Material supplied –
══════
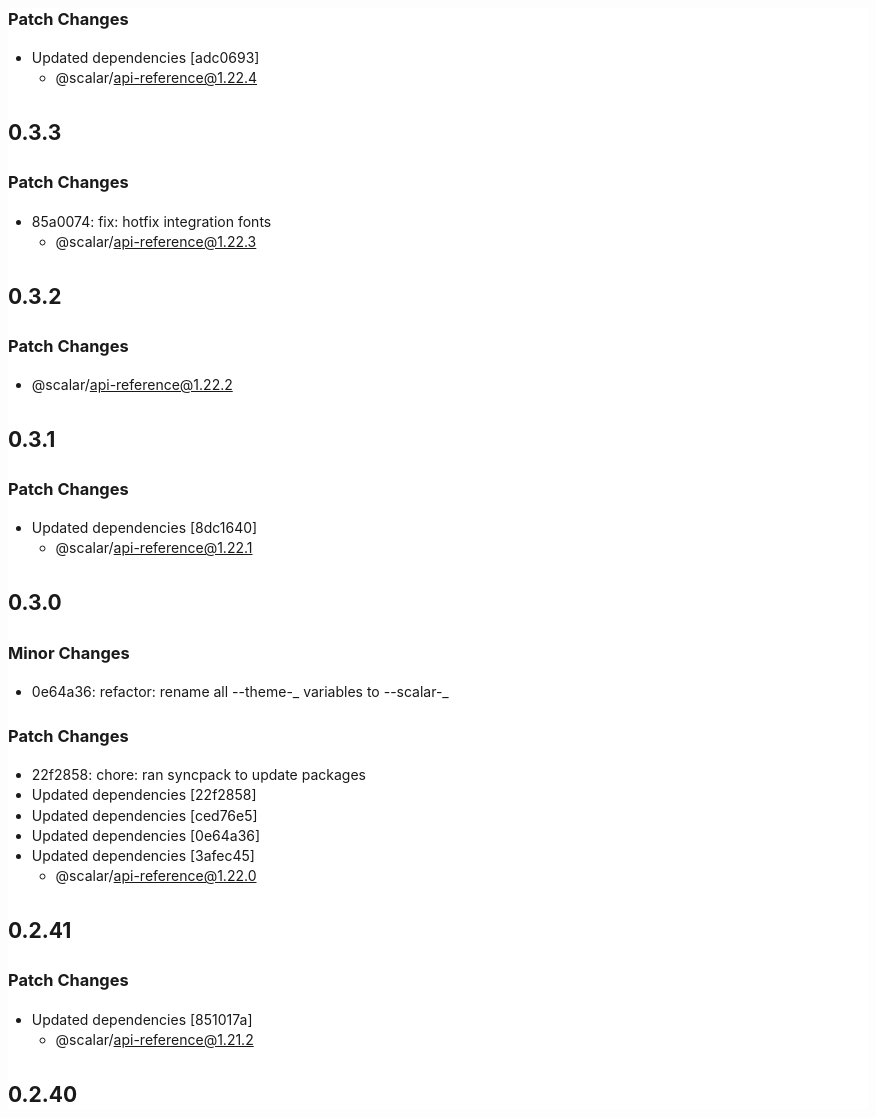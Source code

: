 ### Patch Changes

- Updated dependencies [adc0693]
  - @scalar/api-reference@1.22.4

## 0.3.3

### Patch Changes

- 85a0074: fix: hotfix integration fonts
  - @scalar/api-reference@1.22.3

## 0.3.2

### Patch Changes

- @scalar/api-reference@1.22.2

## 0.3.1

### Patch Changes

- Updated dependencies [8dc1640]
  - @scalar/api-reference@1.22.1

## 0.3.0

### Minor Changes

- 0e64a36: refactor: rename all --theme-_ variables to --scalar-_

### Patch Changes

- 22f2858: chore: ran syncpack to update packages
- Updated dependencies [22f2858]
- Updated dependencies [ced76e5]
- Updated dependencies [0e64a36]
- Updated dependencies [3afec45]
  - @scalar/api-reference@1.22.0

## 0.2.41

### Patch Changes

- Updated dependencies [851017a]
  - @scalar/api-reference@1.21.2

## 0.2.40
══════
What is needed – One line above contains "- 22f2858: chore: ran". Output that line and each one after it, word for word, and nothing else.

Completed task –
- 22f2858: chore: ran syncpack to update packages
- Updated dependencies [22f2858]
- Updated dependencies [ced76e5]
- Updated dependencies [0e64a36]
- Updated dependencies [3afec45]
  - @scalar/api-reference@1.22.0

## 0.2.41

### Patch Changes

- Updated dependencies [851017a]
  - @scalar/api-reference@1.21.2

## 0.2.40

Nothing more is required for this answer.